__TRY IT__.
Starting at the top of the entries below, set down each line exactly as written, and stop after the line containing "All of the laboratory".
(EXERCISE MATERIALS)
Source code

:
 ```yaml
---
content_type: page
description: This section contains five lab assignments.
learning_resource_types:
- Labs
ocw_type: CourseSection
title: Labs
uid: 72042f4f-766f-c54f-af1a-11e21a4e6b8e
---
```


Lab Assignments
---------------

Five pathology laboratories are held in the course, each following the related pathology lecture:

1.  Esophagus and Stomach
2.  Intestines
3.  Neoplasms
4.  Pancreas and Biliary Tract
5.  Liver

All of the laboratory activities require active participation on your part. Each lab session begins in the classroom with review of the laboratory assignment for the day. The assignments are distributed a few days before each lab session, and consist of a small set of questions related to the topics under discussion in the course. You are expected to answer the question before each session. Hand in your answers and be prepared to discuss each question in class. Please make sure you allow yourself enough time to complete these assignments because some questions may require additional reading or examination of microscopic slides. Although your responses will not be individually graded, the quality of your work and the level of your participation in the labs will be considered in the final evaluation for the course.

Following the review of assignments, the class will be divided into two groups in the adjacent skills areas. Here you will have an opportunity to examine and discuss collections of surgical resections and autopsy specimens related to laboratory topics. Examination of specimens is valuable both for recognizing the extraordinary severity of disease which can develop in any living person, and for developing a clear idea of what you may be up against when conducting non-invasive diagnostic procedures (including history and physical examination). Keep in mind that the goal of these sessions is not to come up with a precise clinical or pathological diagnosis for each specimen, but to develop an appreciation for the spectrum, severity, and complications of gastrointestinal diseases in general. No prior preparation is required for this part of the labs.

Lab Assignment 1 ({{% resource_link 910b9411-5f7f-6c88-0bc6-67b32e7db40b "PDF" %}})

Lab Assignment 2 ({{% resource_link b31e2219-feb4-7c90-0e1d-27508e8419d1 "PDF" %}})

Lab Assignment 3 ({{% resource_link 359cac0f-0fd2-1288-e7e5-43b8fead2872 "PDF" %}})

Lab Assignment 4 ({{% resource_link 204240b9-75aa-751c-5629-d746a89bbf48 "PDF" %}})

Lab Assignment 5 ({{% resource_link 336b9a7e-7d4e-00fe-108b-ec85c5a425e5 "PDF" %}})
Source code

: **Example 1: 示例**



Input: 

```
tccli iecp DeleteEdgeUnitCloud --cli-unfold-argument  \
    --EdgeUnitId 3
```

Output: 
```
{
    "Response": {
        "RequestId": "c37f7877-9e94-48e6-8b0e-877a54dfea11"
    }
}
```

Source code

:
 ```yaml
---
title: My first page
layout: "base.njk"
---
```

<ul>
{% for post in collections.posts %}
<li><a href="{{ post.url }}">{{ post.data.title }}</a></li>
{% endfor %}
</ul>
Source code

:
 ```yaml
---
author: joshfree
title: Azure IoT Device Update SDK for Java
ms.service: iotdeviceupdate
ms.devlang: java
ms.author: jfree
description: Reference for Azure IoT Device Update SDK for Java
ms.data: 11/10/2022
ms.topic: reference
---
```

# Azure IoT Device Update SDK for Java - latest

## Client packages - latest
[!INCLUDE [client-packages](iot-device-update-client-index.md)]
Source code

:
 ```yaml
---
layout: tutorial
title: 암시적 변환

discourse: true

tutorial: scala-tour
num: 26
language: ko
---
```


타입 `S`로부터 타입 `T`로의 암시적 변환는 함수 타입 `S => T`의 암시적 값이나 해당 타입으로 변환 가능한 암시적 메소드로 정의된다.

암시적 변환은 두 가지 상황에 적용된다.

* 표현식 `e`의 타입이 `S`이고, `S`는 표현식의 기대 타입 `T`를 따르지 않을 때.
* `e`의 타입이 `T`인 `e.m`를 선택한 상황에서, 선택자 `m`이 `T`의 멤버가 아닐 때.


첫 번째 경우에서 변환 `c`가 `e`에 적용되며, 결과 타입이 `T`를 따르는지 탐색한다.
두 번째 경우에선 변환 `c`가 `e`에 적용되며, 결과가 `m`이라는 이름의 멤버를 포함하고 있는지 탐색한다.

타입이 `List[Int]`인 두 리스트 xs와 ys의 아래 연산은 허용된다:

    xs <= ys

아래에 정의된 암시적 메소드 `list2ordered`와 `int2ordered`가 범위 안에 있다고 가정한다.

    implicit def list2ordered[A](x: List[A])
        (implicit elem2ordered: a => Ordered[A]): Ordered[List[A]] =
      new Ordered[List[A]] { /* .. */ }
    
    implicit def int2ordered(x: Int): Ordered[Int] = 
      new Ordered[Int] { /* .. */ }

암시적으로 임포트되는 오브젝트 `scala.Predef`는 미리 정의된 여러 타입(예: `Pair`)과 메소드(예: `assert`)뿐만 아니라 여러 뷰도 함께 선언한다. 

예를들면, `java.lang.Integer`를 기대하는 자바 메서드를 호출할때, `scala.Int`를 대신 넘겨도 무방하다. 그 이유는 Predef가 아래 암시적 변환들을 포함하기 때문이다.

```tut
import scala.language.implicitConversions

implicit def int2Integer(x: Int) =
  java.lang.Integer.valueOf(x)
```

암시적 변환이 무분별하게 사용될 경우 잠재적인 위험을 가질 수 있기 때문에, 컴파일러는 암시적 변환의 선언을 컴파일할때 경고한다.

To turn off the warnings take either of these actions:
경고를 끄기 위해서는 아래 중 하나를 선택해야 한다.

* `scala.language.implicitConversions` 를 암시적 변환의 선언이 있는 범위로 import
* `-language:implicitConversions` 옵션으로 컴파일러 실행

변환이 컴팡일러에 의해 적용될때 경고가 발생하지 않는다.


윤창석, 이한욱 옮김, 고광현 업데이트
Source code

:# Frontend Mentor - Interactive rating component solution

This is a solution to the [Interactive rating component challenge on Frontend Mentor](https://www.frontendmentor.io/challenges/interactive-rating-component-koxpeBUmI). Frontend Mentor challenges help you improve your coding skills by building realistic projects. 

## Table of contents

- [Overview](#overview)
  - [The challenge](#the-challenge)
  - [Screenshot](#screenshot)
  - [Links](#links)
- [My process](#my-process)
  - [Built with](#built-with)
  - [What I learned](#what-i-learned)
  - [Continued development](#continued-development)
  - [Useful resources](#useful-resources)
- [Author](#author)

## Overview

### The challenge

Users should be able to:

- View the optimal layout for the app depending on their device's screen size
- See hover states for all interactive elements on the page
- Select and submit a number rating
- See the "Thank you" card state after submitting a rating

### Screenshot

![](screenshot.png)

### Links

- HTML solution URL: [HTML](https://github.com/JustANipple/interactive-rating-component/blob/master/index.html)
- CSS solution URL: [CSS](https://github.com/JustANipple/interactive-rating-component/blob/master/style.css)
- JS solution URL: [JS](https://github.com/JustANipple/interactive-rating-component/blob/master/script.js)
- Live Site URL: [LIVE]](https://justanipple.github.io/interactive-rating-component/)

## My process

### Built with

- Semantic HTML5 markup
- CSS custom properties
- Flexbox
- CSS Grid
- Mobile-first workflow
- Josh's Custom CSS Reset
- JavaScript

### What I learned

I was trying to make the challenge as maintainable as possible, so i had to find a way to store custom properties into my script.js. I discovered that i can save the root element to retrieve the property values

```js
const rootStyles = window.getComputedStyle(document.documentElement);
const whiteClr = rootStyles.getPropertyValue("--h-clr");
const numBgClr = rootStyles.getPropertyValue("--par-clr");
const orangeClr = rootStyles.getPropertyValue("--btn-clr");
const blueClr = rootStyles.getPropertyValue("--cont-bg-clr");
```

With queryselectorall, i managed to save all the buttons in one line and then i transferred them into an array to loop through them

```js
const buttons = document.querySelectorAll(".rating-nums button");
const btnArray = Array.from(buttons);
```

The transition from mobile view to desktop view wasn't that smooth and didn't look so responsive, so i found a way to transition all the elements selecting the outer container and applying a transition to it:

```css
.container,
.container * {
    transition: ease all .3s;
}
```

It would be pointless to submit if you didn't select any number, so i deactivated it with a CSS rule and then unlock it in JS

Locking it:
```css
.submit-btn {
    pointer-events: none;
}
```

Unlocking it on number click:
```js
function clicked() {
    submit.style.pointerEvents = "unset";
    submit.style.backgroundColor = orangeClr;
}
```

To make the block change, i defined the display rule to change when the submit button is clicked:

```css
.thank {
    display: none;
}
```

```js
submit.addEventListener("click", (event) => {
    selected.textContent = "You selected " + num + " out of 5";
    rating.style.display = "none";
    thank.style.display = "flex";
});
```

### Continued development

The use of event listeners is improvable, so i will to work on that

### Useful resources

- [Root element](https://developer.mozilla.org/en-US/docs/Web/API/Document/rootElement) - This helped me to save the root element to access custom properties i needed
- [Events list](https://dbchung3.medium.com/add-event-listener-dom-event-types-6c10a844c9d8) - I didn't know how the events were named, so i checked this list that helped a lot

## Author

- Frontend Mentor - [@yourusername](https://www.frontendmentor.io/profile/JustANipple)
(End EXERCISE MATERIALS)
__ANSWER SECTION__.
Source code

:
 ```yaml
---
content_type: page
description: This section contains five lab assignments.
learning_resource_types:
- Labs
ocw_type: CourseSection
title: Labs
uid: 72042f4f-766f-c54f-af1a-11e21a4e6b8e
---
```


Lab Assignments
---------------

Five pathology laboratories are held in the course, each following the related pathology lecture:

1.  Esophagus and Stomach
2.  Intestines
3.  Neoplasms
4.  Pancreas and Biliary Tract
5.  Liver

All of the laboratory activities require active participation on your part. Each lab session begins in the classroom with review of the laboratory assignment for the day. The assignments are distributed a few days before each lab session, and consist of a small set of questions related to the topics under discussion in the course. You are expected to answer the question before each session. Hand in your answers and be prepared to discuss each question in class. Please make sure you allow yourself enough time to complete these assignments because some questions may require additional reading or examination of microscopic slides. Although your responses will not be individually graded, the quality of your work and the level of your participation in the labs will be considered in the final evaluation for the course.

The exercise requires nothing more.